Von da an überschlugen sich die Meldungen über Plünderungen und Überfälle in den Erdbebengebieten. Zeigt sich jetzt, dass Chile doch noch, zum mindestens mental, ein 3. Welt Land ist?
Es gibt immer und überall Idioten, die solche eine Notsituation ausnutzen und mit krimineller Energie versuchen davon zu profitieren. Die Regierung ging zuerst zögerlich und danach mit Entschlossenheit dagegen vor und schickte Militär auf die Strassen, bis die Situation unter Kontrolle war.

Danach zeigte Chile sein wahres, modernes Gesicht: Eine Welle der Solidarität ergriff das Land. Plötzlich standen die Hilfsorganisationen vor den Supermärkten und sammelten unverderbliche Lebensmittel und Hygienartikel ein. Im Fernsehen gab es plötzlich keine Berichte von Supermarktplünderungen mehr, sondern Liveübertragungen aus den Logistikzentren der Hilfsorganisationen, wie Rotes Kreuz oder Un Techo para Chile, bei denen sich immer mehr freiwillige Jugendliche engagierten, um die Spendenflut logistisch zu bewältigen.

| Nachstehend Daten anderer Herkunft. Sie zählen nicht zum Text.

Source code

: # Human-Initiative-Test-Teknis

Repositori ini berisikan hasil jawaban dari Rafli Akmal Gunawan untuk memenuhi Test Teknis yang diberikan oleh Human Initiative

Jedes große Unternehmen hat heute, eine Woche danach, seine eigene Initiative gestartet. Gerade läuft der Teleton im Fernsehen, ein Spendenmarathon. Heute am Samstagabend und die ganze Nacht sind die Banken geöffnet, damit die Leute Geld auf die Spendenkonten einzahlen können. Darüber hinaus gibt es viele private Eigeninitiativen, Leute sammeln Hilfsgüter ein und transportieren sie auf eigene Faust in die Notgebiete. Gestern gab es einen Aufruf ins unserem Departamento, heute stehen bereits mehrere Kubikmeter an Hilfsgüter (Lebensmittel, Deckcn, Schlafsäcke, Matratzen, Windeln, etc) im Eingang, zum Abtransport bereit.

Diese Woche gab es auch in Santiago noch Probleme mit der Infrastruktur und Versorgung. Viele Leute hatten keinen Strom, in den Supermärkten blieb das ein oder andere Regal leer und an den Tankstellen stauten sich die Fahrzeuge. Sämtliche Starbucks Cafés in unserer Umgebung blieben geschlossen!!! Die sonst so bequemen Chilenen mussten plötzlich Treppen steigen, weil die Aufzüge nicht funktionierten, begleitet von ständigen Nachbeben. Wir mussten zu Fuss in den 9. Stock, um in unser Büro zu kommen.

Ständig wankte es und wir fragten uns, ob das nun wirklich bebt oder schon die Paranoia einsetzt? Nein, Nachbeben bis zur Stärke 6,1.

Es ist Staatstrauer und vor jedem Appartement Gebäude, öffentlichen Gebäuden und auch Privathäusern, hängen die Chileflaggen auf Halbmast. Aber trotz allem herrscht Solidarität und Aufbruchstimmung und überall die Einstellung, dass wir das gemeinsam schaffen. So etwas habe ich noch nicht erlebt. ¡Vamos a reconstruir Chile! ¡Si, se puede!